#44: Embroidered horses and the like

Dear Ralph,

Here’s that Raymond Chandler quote I mentioned to you last time:

There was a cornflower in the lapel of his white coat and his pale blue eyes looked faded out by comparison. The violet scarf was loose enough to show that he wore no tie and had a thick, soft brown neck, like that of a strong woman. His features were a little on the heavy side, but handsome, he had an inch more of height than I had, which made him six feet one. His blond hair was arranged, by art or by nature, in three precise blond ledges which reminded me of steps, so that I didn’t like them. I wouldn’t have liked them anyway. Apart from all this he had the general appearance of a lad who would wear a white flannel suit with a violet scarf around his neck and a cornflower in his lapel.

It is unnecessary for me to say that Chandler had a gift. His descriptions of everything, from vernacular California architecture to flora and fauna, are some of the greatest I’ve ever read. His verbal portraits of people are pure joy. His metaphors and similes, so eccentric and yet so precise, have rarely been rivalled.

What is amazing about this description (aside from the image it so vividly draws of the character) is the way it locates something ever so elusive about clothing and the wearer of clothes. You can describe someone wearing a white flannel suit, but to say that someone has the general appearance of someone who would wear the clothes they are wearing hints at one of the more difficult things about style.

How is it that some people look like they should be wearing the clothes they are wearing while some people don’t? I’m not talking about using an Alan Flusser book to figure out what colour shirt flatters your eyes, but something bigger.

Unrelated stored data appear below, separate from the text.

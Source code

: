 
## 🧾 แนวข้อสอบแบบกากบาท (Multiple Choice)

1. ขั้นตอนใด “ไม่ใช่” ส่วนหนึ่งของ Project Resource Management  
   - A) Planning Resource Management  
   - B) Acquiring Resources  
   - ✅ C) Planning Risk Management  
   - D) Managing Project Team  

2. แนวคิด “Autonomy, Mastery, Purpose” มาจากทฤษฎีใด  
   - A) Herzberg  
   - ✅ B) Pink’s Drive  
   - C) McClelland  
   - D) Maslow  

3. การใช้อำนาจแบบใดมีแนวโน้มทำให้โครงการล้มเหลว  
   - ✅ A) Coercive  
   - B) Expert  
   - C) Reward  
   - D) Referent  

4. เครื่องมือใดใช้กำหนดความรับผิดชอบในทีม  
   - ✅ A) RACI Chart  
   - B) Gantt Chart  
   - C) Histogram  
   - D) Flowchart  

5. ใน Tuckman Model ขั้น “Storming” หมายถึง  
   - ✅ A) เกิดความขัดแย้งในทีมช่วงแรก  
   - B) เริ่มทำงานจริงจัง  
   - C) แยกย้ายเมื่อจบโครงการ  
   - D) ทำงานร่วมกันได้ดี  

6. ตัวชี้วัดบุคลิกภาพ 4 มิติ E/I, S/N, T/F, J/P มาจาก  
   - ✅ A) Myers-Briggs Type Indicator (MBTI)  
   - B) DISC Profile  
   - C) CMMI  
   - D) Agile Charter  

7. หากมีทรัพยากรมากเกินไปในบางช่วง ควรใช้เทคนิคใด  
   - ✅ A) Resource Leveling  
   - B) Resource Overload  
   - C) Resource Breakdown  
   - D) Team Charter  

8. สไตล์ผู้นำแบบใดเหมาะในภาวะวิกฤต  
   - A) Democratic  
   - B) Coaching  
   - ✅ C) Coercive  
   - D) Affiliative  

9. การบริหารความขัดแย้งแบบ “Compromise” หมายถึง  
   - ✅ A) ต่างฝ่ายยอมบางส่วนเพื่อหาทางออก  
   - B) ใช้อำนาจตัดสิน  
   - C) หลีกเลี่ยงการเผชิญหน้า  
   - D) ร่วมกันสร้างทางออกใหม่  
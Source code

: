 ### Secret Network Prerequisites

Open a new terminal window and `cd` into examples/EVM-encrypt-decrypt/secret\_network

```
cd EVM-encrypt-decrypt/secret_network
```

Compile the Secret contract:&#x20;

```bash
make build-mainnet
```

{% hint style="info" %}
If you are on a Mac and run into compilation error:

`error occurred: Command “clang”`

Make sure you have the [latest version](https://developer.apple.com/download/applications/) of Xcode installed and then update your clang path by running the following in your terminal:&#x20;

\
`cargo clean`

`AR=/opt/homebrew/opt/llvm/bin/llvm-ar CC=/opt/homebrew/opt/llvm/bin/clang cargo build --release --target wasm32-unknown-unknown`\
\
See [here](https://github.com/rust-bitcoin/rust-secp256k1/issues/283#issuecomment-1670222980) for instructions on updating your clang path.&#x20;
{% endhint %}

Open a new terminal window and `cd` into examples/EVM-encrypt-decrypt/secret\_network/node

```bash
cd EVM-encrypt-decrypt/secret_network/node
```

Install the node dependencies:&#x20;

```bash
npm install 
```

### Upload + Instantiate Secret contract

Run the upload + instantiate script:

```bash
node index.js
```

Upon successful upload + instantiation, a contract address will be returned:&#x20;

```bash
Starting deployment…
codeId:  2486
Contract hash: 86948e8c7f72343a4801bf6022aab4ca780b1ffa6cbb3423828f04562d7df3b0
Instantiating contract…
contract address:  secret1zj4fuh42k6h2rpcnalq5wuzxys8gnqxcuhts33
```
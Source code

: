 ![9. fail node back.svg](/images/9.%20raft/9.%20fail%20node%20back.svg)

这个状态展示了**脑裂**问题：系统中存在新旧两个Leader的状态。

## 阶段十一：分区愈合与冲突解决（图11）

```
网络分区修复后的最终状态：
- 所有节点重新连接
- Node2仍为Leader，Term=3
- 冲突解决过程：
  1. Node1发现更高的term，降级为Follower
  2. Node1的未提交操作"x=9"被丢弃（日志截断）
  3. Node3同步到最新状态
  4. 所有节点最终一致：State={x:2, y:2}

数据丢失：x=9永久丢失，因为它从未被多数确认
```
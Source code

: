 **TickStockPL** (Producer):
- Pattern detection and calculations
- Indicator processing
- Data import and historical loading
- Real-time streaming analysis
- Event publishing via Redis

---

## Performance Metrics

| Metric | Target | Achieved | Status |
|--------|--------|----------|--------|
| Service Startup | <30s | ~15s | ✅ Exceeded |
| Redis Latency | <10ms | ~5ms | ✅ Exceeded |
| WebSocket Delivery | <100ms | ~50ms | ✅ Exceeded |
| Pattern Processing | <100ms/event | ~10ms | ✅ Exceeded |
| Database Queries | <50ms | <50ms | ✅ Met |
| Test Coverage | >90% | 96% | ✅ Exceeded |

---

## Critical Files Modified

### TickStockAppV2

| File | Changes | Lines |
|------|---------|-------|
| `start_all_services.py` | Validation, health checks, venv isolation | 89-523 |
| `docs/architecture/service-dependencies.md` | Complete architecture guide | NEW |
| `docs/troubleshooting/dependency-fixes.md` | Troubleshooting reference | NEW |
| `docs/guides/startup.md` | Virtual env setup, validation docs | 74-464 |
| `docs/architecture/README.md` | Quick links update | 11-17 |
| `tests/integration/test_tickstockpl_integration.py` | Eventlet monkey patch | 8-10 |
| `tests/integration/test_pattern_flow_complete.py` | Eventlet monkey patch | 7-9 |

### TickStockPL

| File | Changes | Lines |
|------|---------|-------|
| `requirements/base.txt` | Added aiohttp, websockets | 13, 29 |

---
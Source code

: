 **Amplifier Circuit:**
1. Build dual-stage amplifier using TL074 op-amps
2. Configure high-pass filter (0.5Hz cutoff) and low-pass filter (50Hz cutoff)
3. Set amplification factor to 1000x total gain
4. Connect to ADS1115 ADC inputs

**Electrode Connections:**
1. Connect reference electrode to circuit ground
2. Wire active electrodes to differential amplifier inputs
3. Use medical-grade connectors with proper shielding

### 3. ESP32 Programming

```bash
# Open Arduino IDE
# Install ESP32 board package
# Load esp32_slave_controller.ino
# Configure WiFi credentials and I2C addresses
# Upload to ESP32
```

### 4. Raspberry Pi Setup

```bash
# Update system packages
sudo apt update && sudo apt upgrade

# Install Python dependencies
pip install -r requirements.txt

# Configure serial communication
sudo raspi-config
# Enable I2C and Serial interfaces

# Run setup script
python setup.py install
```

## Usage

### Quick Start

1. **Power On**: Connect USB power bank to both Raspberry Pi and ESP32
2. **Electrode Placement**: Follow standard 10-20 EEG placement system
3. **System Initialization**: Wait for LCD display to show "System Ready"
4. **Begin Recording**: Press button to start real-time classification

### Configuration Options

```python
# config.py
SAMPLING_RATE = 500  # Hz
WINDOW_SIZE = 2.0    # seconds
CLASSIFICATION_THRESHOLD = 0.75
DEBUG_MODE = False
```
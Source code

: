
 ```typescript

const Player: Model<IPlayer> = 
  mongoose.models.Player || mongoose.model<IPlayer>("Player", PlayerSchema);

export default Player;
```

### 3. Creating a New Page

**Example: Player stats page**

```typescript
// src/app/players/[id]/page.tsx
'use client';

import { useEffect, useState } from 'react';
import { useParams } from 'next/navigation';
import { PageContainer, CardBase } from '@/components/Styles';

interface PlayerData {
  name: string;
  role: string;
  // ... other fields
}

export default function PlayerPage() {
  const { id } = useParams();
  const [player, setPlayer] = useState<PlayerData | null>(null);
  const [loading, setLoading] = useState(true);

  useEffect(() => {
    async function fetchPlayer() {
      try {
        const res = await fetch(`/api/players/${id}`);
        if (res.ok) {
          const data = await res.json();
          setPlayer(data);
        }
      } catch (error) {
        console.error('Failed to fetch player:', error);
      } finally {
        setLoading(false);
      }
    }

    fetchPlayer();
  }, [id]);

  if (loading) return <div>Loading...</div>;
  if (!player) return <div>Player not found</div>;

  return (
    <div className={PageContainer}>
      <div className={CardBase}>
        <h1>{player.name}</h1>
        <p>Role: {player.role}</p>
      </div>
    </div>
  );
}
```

I, for example, don’t look like the type of person who would be wearing clothing with embroidered equestrian or hunting details. So why is it that I am consistently drawn to anything Polo with a horse or a pheasant or a hunting dog on it? Why am I even now, writing to you about how it just doesn’t suit me to wear such things, desperately trying to figure out how to wear this pair of embroidered corduroy pants?

mde

I’ve written to you elsewhere that clothes often tells us not only who we are, but also who we can never be. Unfortunately, they can’t give us the good sense to listen.